International Colloquium ‘Dār al-islām/dār al-ḥarb: territories, people, identities’
Houari TOUATI (EHESS, Paris)
Chrétiens et musulmans en Syrie au début du VIIIe siècle
À en juger par ce qu’en dit le dictionnaire lexicographique de la langue arabe d’al-Ḫalīl
b. Aḥmad (mort entre 776 et 791), l’idée que le domaine de l’Islam constitue une «
demeure » et que le reste des territoires l’environnant en forme une autre est familière au
VIIIe siècle. Son inscription est triple : géographique, religieuse, politique. Conçue comme
une entité spatiale homogène, le domaine de l’Islam est d’abord et avant tout défini par sa
religion officielle qui en fait une « demeure de la foi » (dār al-īmān) au contraire du reste
du monde qui reste la « demeure de l’Infidélité » (dār al-kufr). Par leur « refus » (imtināʿ) et
leur « désobéissance » (ʿisyān), les Infidèles sont conduits à faire de leur demeure une terre
de « conquête » (iftitāḥ). Le souverain des musulmans a l’obligation légale de prendre
possession par la force ou le consentement de leurs terres en même temps qu’il doit veiller
à la protection de la « demeure de l’Islam » de leurs agressions en instaurant le long des
zones frontalières les plus vulnérables des places-fortes (ṯuġūr).
Après le VIIIe siècle, ce schéma s’est enrichi de toutes sortes de développements. Mais
sa structure ne s’en est pas trouvée bouleversée. La recherche moderne s’est beaucoup
préoccupée d’étudier ses caractéristiques qu’elle a parfois illustrées par des monographies
historiques ayant porté en particulier sur la frontière avec Byzance et les royaumes
chrétiens d’Espagne. Mais elle ne s’est pas suffisamment penchée sur l’autre frontière qui a,
de l’intérieur du domaine de l’Islam, séparé les musulmans des non-musulmans.
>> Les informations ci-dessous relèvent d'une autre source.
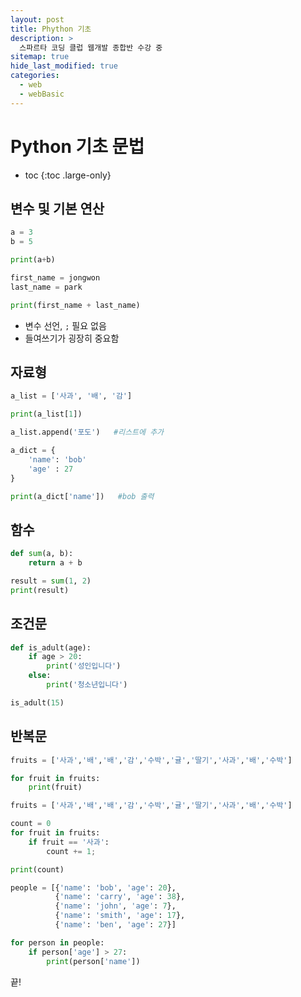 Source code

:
 ```yaml
---
layout: post
title: Phython 기초
description: >
  스파르타 코딩 클럽 웹개발 종합반 수강 중
sitemap: true
hide_last_modified: true
categories:
  - web
  - webBasic
---
```


# Python 기초 문법

* toc
{:toc .large-only}

## 변수 및 기본 연산

```py
a = 3
b = 5

print(a+b)
```

```py
first_name = jongwon
last_name = park

print(first_name + last_name)
```
- 변수 선언, `;` 필요 없음
- 들여쓰기가 굉장히 중요함

## 자료형

```py
a_list = ['사과', '배', '감']

print(a_list[1])

a_list.append('포도')   #리스트에 추가
```

```py
a_dict = {
    'name': 'bob'
    'age' : 27
}

print(a_dict['name'])   #bob 출력
```

## 함수

```py
def sum(a, b):
    return a + b

result = sum(1, 2)
print(result)
```

## 조건문

```py
def is_adult(age):
    if age > 20:
        print('성인입니다')
    else:
        print('청소년입니다')

is_adult(15)
```

## 반복문

```py
fruits = ['사과','배','배','감','수박','귤','딸기','사과','배','수박']

for fruit in fruits:
    print(fruit)
```

```py
fruits = ['사과','배','배','감','수박','귤','딸기','사과','배','수박']

count = 0
for fruit in fruits:
    if fruit == '사과':
        count += 1;

print(count)
```

```py
people = [{'name': 'bob', 'age': 20},
          {'name': 'carry', 'age': 38},
          {'name': 'john', 'age': 7},
          {'name': 'smith', 'age': 17},
          {'name': 'ben', 'age': 27}]

for person in people:
    if person['age'] > 27:
        print(person['name'])
```

끝! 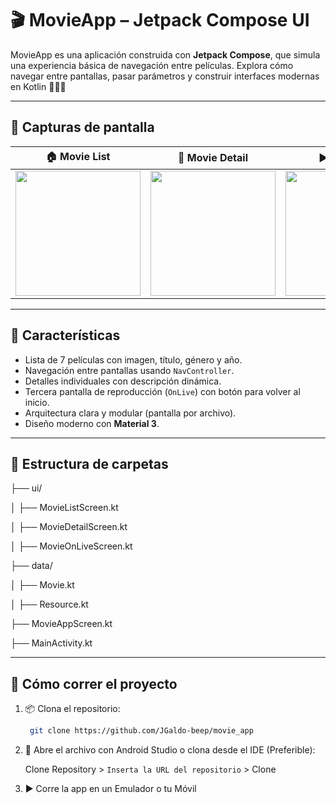 # 🎬 MovieApp – Jetpack Compose UI

MovieApp es una aplicación construida con **Jetpack Compose**, que simula una experiencia básica de navegación entre películas. Explora cómo navegar entre pantallas, pasar parámetros y construir interfaces modernas en Kotlin 🧑‍💻📱

---

## 📸 Capturas de pantalla

| 🏠 Movie List | 📄 Movie Detail | ▶️ Watching |
|--------------|------------------|-------------|
| <img src="https://github.com/user-attachments/assets/63a2e24c-1eca-4f5b-a644-aa0f97ef1f1a" width="200"/> | <img src="https://github.com/user-attachments/assets/4ce60713-ec5a-4a59-9119-101c8c5ae097" width="200"/> | <img src="https://github.com/user-attachments/assets/2609d6d9-765d-4fa8-aa41-a518b6920d13" width="200"/> |

---

## 🧱 Características

- Lista de 7 películas con imagen, título, género y año.
- Navegación entre pantallas usando `NavController`.
- Detalles individuales con descripción dinámica.
- Tercera pantalla de reproducción (`OnLive`) con botón para volver al inicio.
- Arquitectura clara y modular (pantalla por archivo).
- Diseño moderno con **Material 3**.

---

## 🧪 Estructura de carpetas

├── ui/

│   ├── MovieListScreen.kt

│   ├── MovieDetailScreen.kt

│   ├── MovieOnLiveScreen.kt

├── data/

│   ├── Movie.kt

│   ├── Resource.kt

├── MovieAppScreen.kt

├── MainActivity.kt

---

## 🚀 Cómo correr el proyecto

1. 📦 Clona el repositorio:
   ```bash
    git clone https://github.com/JGaldo-beep/movie_app
   ```
2. 📁 Abre el archivo con Android Studio o clona desde el IDE (Preferible):

   Clone Repository > `Inserta la URL del repositorio` > Clone

3. ▶️ Corre la app en un Emulador o tu Móvil
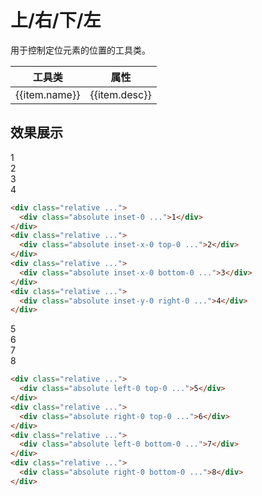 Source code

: # 上/右/下/左

用于控制定位元素的位置的工具类。

<Example class="p-0">
  <table class="table">
    <thead>
      <tr>
        <th>工具类</th>
        <th>属性</th>
      </tr>
    </thead>
    <tbody>
      <tr v-for="item in locationJson">
        <td>{{item.name}}</td>
        <td>{{item.desc}}</td>
      </tr>
    </tbody>
   </table>
</Example>

## 效果展示

<Example class="flex gap-4 flex-wrap">
  <div class="relative h-24 w-24 bg-surface">
    <div class="absolute inset-0 w-12 bg-secondary flex justify-center items-center rounded text-white">1</div>
  </div>
  <div class="relative h-24 w-24 bg-surface">
    <div class="absolute inset-x-0 top-0 h-12 bg-secondary flex justify-center items-center rounded text-white">2</div>
  </div>
  <div class="relative h-24 w-24 bg-surface">
    <div class="absolute inset-x-0 bottom-0 h-12 bg-secondary flex justify-center items-center rounded text-white">3</div>
  </div>
  <div class="relative h-24 w-24 bg-surface">
    <div class="absolute inset-y-0 right-0 w-12 bg-secondary flex justify-center items-center rounded text-white">4</div>
  </div>
</Example>

```html
<div class="relative ...">
  <div class="absolute inset-0 ...">1</div>
</div>
<div class="relative ...">
  <div class="absolute inset-x-0 top-0 ...">2</div>
</div>
<div class="relative ...">
  <div class="absolute inset-x-0 bottom-0 ...">3</div>
</div>
<div class="relative ...">
  <div class="absolute inset-y-0 right-0 ...">4</div>
</div>
```

<Example class="-inline-grid gap-4 -grid-cols-2">
  <div class="relative h-24 w-24 bg-surface">
    <div class="absolute left-0 top-0 w-12 h-12 bg-secondary flex justify-center items-center rounded text-white">5</div>
  </div>
  <div class="relative h-24 w-24 bg-surface">
    <div class="absolute right-0 top-0 w-12 h-12 bg-secondary flex justify-center items-center rounded text-white">6</div>
  </div>
  <div class="relative h-24 w-24 bg-surface">
    <div class="absolute left-0 bottom-0 w-12 h-12 bg-secondary flex justify-center items-center rounded text-white">7</div>
  </div>
  <div class="relative h-24 w-24 bg-surface">
    <div class="absolute right-0 bottom-0 w-12 h-12 bg-secondary flex justify-center items-center rounded text-white">8</div>
  </div>
</Example>

```html
<div class="relative ...">
  <div class="absolute left-0 top-0 ...">5</div>
</div>
<div class="relative ...">
  <div class="absolute right-0 top-0 ...">6</div>
</div>
<div class="relative ...">
  <div class="absolute left-0 bottom-0 ...">7</div>
</div>
<div class="relative ...">
  <div class="absolute right-0 bottom-0 ...">8</div>
</div>
```

<script setup>
  const locationJson = [
    {name: 'inset-0', desc: 'top: 0px; right: 0px; bottom: 0px; left: 0px;'},
    {name: 'inset-auto', desc: 'top: auto; right: auto; bottom: auto; left: auto;'},
    {name: 'inset-x-0', desc: 'left: 0px; right: 0px;'},
    {name: 'inset-y-0', desc: 'top: 0px; bottom: 0px;'},
    {name: 'top-0', desc: 'top: 0px;'},
    {name: 'right-0', desc: 'right: 0px;'},
    {name: 'bottom-0', desc: 'bottom: 0px;'},
    {name: 'left-0', desc: 'left: 0px;'},
    {name: 'top-full', desc: 'top: 100%;'},
    {name: 'right-full', desc: 'right: 100%;'},
    {name: 'bottom-full', desc: 'bottom: 100%;'},
    {name: 'left-full', desc: 'left: 100%;'},
    {name: 'top-auto', desc: 'top: auto;'},
    {name: 'right-auto', desc: 'right: auto;'},
    {name: 'bottom-auto', desc: 'bottom: auto;'},
    {name: 'left-auto', desc: 'left: auto;'},
  ]
</script>
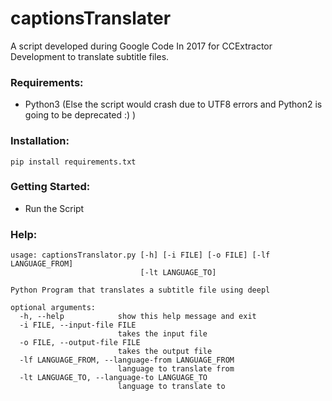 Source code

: # captionsTranslater 
A script developed during Google Code In 2017 for CCExtractor Development to translate subtitle files.

### Requirements:
* Python3 (Else the script would crash due to UTF8 errors and Python2 is going to be deprecated :) )

### Installation:
`pip install requirements.txt`

### Getting Started:
* Run the Script

### Help:

```
usage: captionsTranslator.py [-h] [-i FILE] [-o FILE] [-lf LANGUAGE_FROM]
                             [-lt LANGUAGE_TO]

Python Program that translates a subtitle file using deepl

optional arguments:
  -h, --help            show this help message and exit
  -i FILE, --input-file FILE
                        takes the input file
  -o FILE, --output-file FILE
                        takes the output file
  -lf LANGUAGE_FROM, --language-from LANGUAGE_FROM
                        language to translate from
  -lt LANGUAGE_TO, --language-to LANGUAGE_TO
                        language to translate to
```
Autant et
parfois davantage que la frontière extérieure, cette frontière intérieure a œuvré à la
consolidation des contours de la communauté islamique au miroir de l’autre. Montrer à
travers un certain nombre d’exempla légaux empruntés à la Syrie du début du VIIIe siècle
comment, de part et d’autre de cette ligne de partage, chrétiens et musulmans ont œuvré
au renforcement de leur principe d’identité collective est l’objet de ma communication.